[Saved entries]
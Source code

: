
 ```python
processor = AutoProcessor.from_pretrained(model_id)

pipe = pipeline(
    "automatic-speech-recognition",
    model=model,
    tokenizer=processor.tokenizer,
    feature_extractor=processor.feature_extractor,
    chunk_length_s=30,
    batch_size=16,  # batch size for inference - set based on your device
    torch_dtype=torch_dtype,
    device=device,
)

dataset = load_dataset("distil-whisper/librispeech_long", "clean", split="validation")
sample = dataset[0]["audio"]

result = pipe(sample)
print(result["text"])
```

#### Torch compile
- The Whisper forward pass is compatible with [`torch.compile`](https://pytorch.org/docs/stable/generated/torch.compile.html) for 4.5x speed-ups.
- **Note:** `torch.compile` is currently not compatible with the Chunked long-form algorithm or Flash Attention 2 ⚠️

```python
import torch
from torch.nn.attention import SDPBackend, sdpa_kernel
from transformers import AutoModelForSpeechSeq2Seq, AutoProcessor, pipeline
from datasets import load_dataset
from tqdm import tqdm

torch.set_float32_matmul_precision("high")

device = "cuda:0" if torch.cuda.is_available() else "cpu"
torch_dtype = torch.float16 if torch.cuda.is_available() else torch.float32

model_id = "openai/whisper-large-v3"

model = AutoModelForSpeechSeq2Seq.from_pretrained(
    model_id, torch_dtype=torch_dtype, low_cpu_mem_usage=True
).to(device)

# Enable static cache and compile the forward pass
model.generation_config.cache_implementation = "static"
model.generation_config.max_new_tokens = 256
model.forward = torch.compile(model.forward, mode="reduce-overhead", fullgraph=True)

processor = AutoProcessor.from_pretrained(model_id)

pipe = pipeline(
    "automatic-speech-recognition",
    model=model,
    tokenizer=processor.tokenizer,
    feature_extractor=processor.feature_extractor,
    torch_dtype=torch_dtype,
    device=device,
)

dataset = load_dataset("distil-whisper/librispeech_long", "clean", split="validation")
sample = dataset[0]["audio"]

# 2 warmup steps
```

--

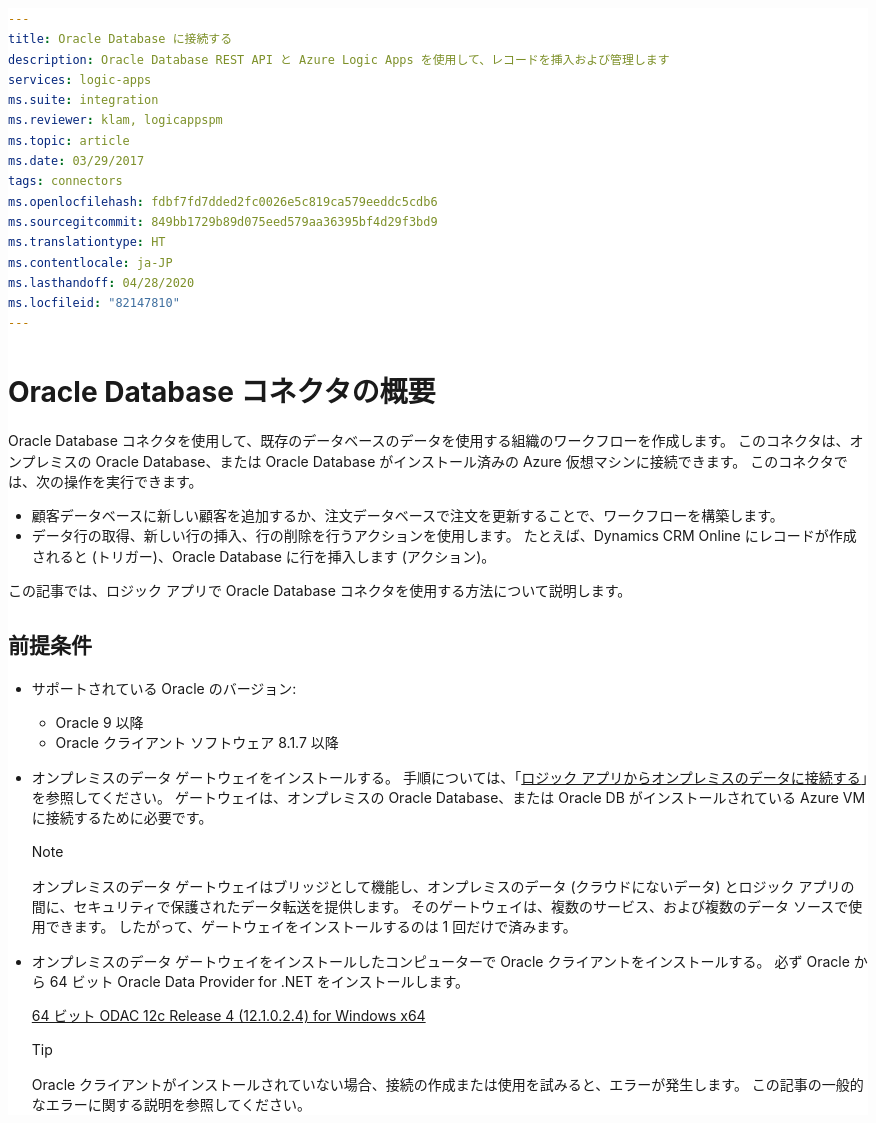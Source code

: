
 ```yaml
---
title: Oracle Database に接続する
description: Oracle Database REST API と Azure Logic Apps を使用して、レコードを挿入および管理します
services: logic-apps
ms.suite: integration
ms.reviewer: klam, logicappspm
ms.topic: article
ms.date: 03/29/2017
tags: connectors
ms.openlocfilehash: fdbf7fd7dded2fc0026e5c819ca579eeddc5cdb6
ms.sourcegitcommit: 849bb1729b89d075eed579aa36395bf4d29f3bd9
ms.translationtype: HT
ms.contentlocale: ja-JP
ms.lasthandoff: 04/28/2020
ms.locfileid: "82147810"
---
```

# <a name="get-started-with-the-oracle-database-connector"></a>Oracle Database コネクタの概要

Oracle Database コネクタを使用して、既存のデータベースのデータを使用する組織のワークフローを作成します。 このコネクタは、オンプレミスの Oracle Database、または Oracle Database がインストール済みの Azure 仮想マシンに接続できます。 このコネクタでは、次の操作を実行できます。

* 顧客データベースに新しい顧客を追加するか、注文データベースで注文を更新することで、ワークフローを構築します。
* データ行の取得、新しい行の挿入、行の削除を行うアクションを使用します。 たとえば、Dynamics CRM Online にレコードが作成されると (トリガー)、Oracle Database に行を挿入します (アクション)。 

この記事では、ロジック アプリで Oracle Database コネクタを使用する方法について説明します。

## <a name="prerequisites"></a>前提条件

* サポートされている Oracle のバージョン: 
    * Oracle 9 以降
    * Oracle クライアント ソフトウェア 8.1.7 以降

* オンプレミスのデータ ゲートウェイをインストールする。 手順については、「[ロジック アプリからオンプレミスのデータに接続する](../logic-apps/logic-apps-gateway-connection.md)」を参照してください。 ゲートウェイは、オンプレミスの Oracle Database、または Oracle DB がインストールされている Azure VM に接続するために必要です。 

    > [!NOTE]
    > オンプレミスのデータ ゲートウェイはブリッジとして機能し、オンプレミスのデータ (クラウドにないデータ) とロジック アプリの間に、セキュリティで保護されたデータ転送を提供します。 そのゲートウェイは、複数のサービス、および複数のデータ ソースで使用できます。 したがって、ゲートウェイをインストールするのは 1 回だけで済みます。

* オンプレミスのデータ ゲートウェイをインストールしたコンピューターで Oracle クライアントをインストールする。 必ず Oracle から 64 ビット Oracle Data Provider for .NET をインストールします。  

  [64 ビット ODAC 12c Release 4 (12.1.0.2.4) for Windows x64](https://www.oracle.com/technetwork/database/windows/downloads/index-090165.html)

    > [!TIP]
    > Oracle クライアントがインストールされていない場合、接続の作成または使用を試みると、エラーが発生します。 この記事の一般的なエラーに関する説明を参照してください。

...

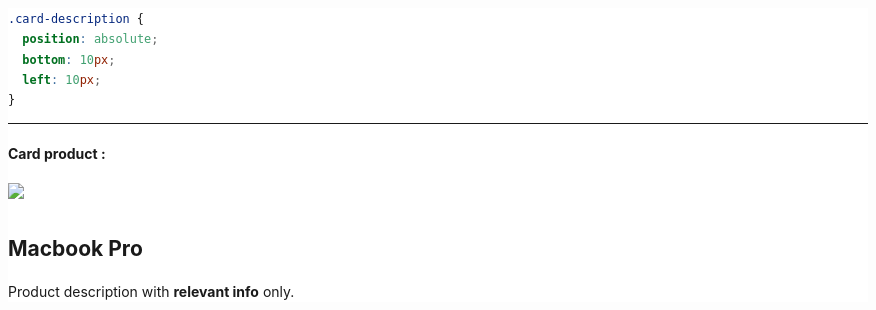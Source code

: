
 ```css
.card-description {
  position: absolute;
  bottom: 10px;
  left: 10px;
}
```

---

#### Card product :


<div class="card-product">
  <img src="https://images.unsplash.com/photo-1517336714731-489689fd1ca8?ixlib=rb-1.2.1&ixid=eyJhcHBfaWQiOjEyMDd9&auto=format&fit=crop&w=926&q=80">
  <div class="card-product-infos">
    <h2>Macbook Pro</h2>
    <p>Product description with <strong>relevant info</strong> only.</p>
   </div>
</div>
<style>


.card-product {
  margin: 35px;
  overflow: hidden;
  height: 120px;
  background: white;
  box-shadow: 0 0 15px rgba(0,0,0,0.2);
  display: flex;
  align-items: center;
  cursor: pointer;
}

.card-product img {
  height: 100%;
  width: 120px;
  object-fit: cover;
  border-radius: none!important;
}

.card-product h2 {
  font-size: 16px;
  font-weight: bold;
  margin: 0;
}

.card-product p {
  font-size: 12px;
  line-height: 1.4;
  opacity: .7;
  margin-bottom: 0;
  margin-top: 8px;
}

- **Problem requirements**
Whenever the string "cuda" turns up in a line of the data, copy that line.

- **Response to the exercise**
device = "cuda:0" if torch.cuda.is_available() else "cpu"
torch_dtype = torch.float16 if torch.cuda.is_available() else torch.float32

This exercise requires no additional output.